Шрифт:
А что, если не сможет? Что, если она не так сильна, как думает? Ведь сейчас в ней нет и капли хоть какой-нибудь силы. Внутри всё пусто. Почему она тогда не взяла трубку, когда он позвонил? Лара знала почему: в тот момент она интуитивно решила отсрочить своё падение. И сейчас она четко осознала, что в силах не позволить этому случиться.
Лара бросилась к телефону, выдернула провода. Закрыла окна и задернула шторы. В комнате воцарился мрак. Потом она открыла мобильный телефон, вынула сим-карту и сломала. Включила компьютер, вошла на сайт, где был зарегистрирован её почтовый ящик, и удалила его. Создала новый на другом сайте – отправила адрес только Жанне, попросив её никому не давать никакой информации о ней.
Она чувствовала, что нужно сделать что-то ещё, но пока к большим изменениям была не готова.

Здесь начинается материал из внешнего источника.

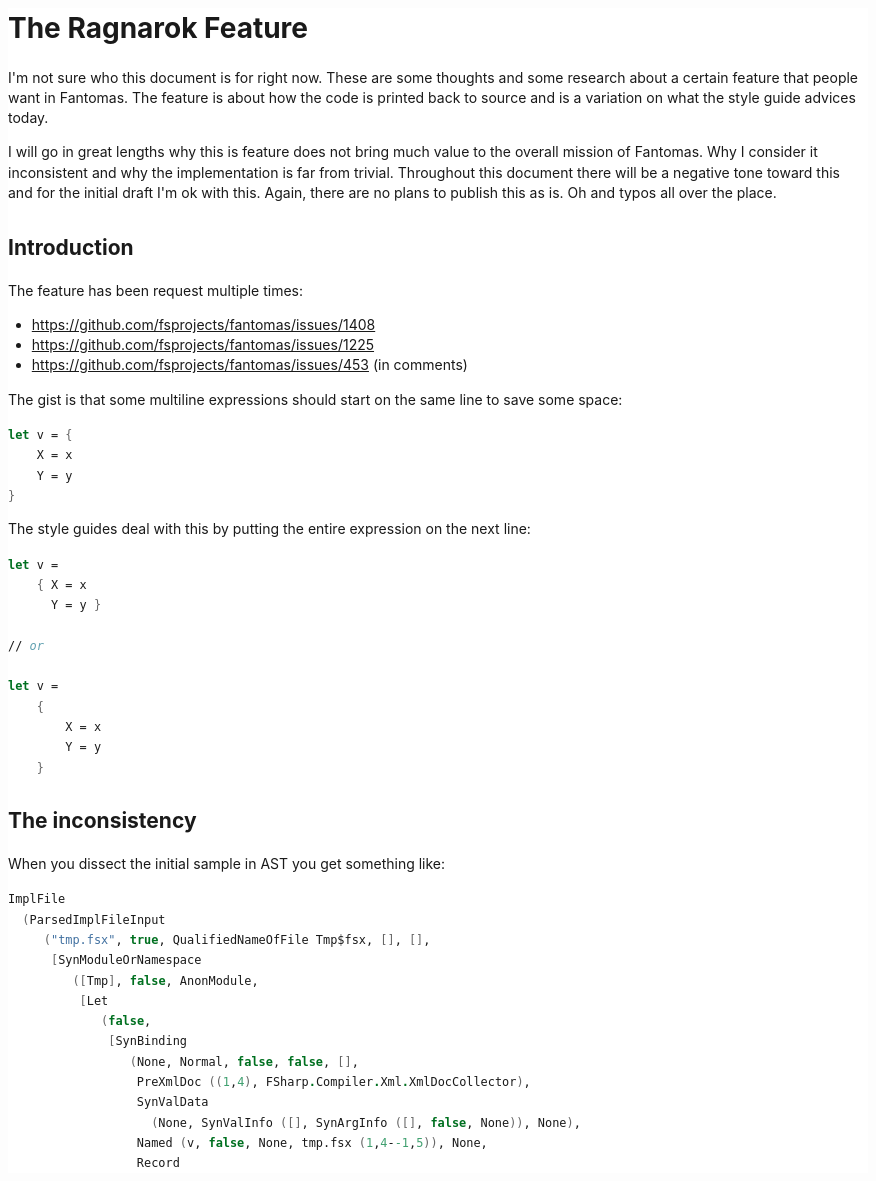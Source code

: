 # The Ragnarok Feature

I'm not sure who this document is for right now. These are some thoughts and some research about a certain feature that people want in Fantomas.
The feature is about how the code is printed back to source and is a variation on what the style guide advices today.

I will go in great lengths why this is feature does not bring much value to the overall mission of Fantomas.
Why I consider it inconsistent and why the implementation is far from trivial.
Throughout this document there will be a negative tone toward this and for the initial draft I'm ok with this.
Again, there are no plans to publish this as is.
Oh and typos all over the place.

## Introduction

The feature has been request multiple times:
- https://github.com/fsprojects/fantomas/issues/1408
- https://github.com/fsprojects/fantomas/issues/1225
- https://github.com/fsprojects/fantomas/issues/453 (in comments)

The gist is that some multiline expressions should start on the same line to save some space:

```fsharp
let v = {
    X = x
    Y = y
}
```

The style guides deal with this by putting the entire expression on the next line:

```fsharp
let v =
    { X = x
      Y = y }

// or

let v =
    {
        X = x
        Y = y
    }
```

## The inconsistency

When you dissect the initial sample in AST you get something like:

```fsharp
ImplFile
  (ParsedImplFileInput
     ("tmp.fsx", true, QualifiedNameOfFile Tmp$fsx, [], [],
      [SynModuleOrNamespace
         ([Tmp], false, AnonModule,
          [Let
             (false,
              [SynBinding
                 (None, Normal, false, false, [],
                  PreXmlDoc ((1,4), FSharp.Compiler.Xml.XmlDocCollector),
                  SynValData
                    (None, SynValInfo ([], SynArgInfo ([], false, None)), None),
                  Named (v, false, None, tmp.fsx (1,4--1,5)), None,
                  Record
```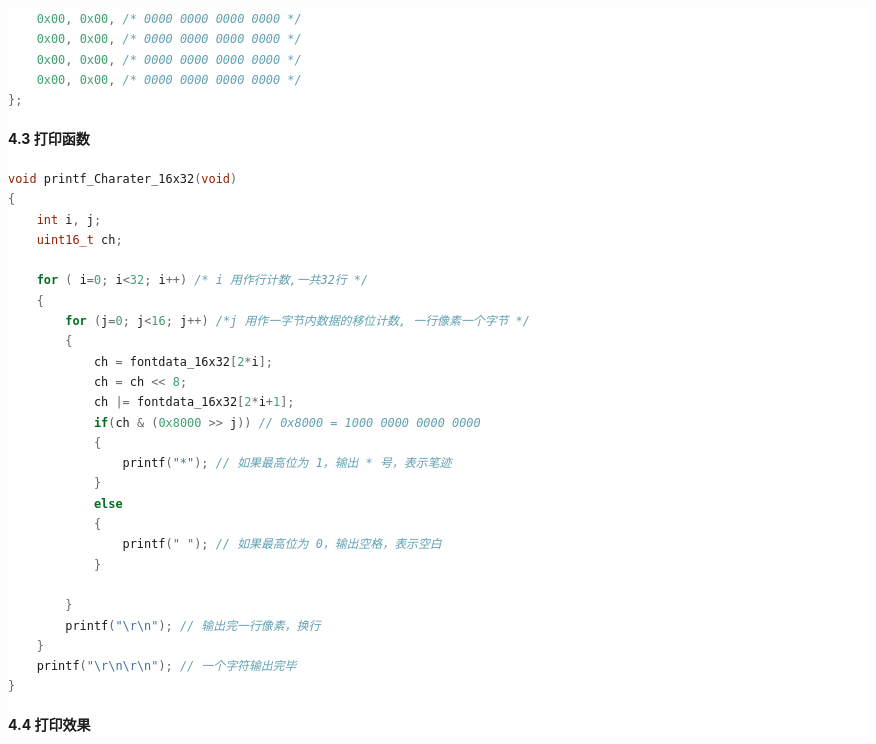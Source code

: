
 ```c
	0x00, 0x00, /* 0000 0000 0000 0000 */
	0x00, 0x00, /* 0000 0000 0000 0000 */
	0x00, 0x00, /* 0000 0000 0000 0000 */
	0x00, 0x00, /* 0000 0000 0000 0000 */
};
```

#### 4.3 打印函数

```c
void printf_Charater_16x32(void)
{
    int i, j;
    uint16_t ch;

    for ( i=0; i<32; i++) /* i 用作行计数,一共32行 */
    {
        for (j=0; j<16; j++) /*j 用作一字节内数据的移位计数, 一行像素一个字节 */
        {
            ch = fontdata_16x32[2*i];
            ch = ch << 8;
            ch |= fontdata_16x32[2*i+1];
            if(ch & (0x8000 >> j)) // 0x8000 = 1000 0000 0000 0000
            {
                printf("*"); // 如果最高位为 1，输出 * 号，表示笔迹
            }
            else
            {
                printf(" "); // 如果最高位为 0，输出空格，表示空白
            }

        }
        printf("\r\n"); // 输出完一行像素，换行
    }
    printf("\r\n\r\n"); // 一个字符输出完毕
}
```

#### 4.4 打印效果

Вернувшись в кухню, она взяла початую бутылку вина, выпила её залпом, открыла новую. Остановилась перед зеркалом. Захотелось заплакать. И вдруг чувство подавленности и боли сменилось гневом и ненавистью – но не к Стасу или Лёве, а к самой себе. «Дура!» – закричала Лара, глядя на своё отражение. И с силой бросила бутылку вина в стену. Стекло разбилось, вино медленно потекло по белой стене. «Почему прошлое нельзя взять в руки, как школьную тетрадку, и разорвать на мелкие кусочки? Почему мне нужно с этим жить? Почему это нельзя оборвать, как я сделала только что с проводами?»
Лара схватила со стола чёрную тушь для ресниц и резкими движениями закрасила ею лицо, превратив его в подобие театральной маски. Откупорив бутылку вина, она не стала наливать его в бокал, а стала пить прямо из бутылки без остановки, пока там ничего не осталось. Открыла четвёртую бутылку, смотрела на грязное, в потёках лицо и смеялась. Пила медленно, чувствуя, как вино течёт по подбородку, смешиваясь с тушью, стекает на одежду.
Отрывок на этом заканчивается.